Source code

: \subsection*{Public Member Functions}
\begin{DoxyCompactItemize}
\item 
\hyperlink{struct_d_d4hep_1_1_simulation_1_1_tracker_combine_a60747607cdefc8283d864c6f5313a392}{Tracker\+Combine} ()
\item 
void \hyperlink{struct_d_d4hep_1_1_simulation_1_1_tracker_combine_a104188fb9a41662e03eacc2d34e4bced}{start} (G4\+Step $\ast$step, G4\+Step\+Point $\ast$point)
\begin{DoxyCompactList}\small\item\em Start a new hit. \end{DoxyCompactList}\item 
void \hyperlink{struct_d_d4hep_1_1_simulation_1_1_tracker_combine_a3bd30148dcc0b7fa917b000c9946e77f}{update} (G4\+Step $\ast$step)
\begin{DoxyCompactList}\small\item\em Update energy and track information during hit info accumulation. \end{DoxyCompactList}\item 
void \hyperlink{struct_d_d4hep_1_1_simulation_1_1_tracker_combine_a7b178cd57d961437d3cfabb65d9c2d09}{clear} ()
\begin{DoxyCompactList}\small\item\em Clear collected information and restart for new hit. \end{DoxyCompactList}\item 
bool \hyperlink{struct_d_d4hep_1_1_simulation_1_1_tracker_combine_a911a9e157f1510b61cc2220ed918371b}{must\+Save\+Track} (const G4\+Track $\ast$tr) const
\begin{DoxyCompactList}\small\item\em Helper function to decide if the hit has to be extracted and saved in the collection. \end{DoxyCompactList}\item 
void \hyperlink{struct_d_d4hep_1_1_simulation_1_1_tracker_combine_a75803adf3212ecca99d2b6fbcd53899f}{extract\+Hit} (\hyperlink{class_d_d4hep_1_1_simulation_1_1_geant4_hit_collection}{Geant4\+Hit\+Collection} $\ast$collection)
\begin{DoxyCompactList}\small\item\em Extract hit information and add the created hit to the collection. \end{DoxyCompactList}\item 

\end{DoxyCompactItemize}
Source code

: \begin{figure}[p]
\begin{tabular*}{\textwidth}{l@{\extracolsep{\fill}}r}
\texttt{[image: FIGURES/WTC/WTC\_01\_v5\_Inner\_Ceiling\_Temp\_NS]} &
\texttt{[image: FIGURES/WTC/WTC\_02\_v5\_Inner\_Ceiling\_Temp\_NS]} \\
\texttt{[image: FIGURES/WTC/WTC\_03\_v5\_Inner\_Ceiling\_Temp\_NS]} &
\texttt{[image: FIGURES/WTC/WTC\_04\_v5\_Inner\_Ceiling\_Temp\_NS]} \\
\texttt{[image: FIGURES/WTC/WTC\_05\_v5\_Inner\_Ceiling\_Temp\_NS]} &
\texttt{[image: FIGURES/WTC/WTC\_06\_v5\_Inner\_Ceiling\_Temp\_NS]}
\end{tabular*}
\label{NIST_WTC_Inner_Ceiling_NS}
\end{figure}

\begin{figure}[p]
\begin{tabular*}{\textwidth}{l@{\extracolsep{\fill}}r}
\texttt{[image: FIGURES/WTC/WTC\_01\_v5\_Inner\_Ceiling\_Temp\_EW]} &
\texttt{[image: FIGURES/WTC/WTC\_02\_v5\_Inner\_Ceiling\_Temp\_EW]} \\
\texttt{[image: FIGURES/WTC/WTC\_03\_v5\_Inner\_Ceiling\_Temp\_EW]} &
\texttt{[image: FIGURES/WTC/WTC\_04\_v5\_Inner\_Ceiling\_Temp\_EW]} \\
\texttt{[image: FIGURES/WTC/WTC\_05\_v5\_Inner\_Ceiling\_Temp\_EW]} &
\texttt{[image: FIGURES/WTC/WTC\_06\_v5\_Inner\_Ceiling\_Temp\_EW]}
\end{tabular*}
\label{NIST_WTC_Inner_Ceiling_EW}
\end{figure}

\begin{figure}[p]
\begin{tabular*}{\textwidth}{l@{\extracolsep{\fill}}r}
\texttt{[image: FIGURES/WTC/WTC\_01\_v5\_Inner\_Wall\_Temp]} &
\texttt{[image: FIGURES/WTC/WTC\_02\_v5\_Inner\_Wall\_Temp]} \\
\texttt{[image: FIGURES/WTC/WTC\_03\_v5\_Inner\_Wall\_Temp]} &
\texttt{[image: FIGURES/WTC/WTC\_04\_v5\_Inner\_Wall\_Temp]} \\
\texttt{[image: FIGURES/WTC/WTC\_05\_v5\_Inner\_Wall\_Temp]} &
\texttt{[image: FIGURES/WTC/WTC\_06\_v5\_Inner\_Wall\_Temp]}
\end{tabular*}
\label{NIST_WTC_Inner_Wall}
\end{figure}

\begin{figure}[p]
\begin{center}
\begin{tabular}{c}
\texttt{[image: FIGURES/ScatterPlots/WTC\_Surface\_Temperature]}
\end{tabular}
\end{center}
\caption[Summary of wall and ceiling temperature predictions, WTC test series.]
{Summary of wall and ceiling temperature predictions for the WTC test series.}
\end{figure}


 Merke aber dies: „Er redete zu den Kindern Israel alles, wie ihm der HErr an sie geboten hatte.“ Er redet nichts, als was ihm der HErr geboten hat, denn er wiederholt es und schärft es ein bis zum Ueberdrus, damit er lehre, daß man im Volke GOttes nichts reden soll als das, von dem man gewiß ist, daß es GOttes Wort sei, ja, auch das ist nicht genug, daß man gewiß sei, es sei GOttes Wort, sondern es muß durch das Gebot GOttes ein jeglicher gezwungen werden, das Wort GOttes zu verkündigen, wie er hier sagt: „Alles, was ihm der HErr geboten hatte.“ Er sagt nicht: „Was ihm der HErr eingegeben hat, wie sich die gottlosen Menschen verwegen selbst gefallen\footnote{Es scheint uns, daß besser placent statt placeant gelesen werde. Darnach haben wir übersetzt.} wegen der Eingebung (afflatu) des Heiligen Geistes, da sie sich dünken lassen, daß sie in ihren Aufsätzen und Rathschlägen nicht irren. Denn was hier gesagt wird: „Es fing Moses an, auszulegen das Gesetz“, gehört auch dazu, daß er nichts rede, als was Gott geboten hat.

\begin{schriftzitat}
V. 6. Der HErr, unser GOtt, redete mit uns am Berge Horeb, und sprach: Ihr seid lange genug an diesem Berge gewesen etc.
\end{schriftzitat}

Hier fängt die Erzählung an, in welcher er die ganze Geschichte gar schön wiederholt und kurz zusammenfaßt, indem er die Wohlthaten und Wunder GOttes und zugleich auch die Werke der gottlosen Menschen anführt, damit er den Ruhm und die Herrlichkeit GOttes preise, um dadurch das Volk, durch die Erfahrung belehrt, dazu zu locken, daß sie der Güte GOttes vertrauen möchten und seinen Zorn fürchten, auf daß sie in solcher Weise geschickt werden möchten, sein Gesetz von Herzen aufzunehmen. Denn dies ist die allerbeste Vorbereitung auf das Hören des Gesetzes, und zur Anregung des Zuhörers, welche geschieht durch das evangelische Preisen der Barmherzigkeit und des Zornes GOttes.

☆ ☆ ☆ ☆ ☆ ☆ ☆

WORK TO COMPLETE ▸ Scan the listing above and copy all lines containing the word "step".

REPLY ▸
void \hyperlink{struct_d_d4hep_1_1_simulation_1_1_tracker_combine_a104188fb9a41662e03eacc2d34e4bced}{start} (G4\+Step $\ast$step, G4\+Step\+Point $\ast$point)
void \hyperlink{struct_d_d4hep_1_1_simulation_1_1_tracker_combine_a3bd30148dcc0b7fa917b000c9946e77f}{update} (G4\+Step $\ast$step)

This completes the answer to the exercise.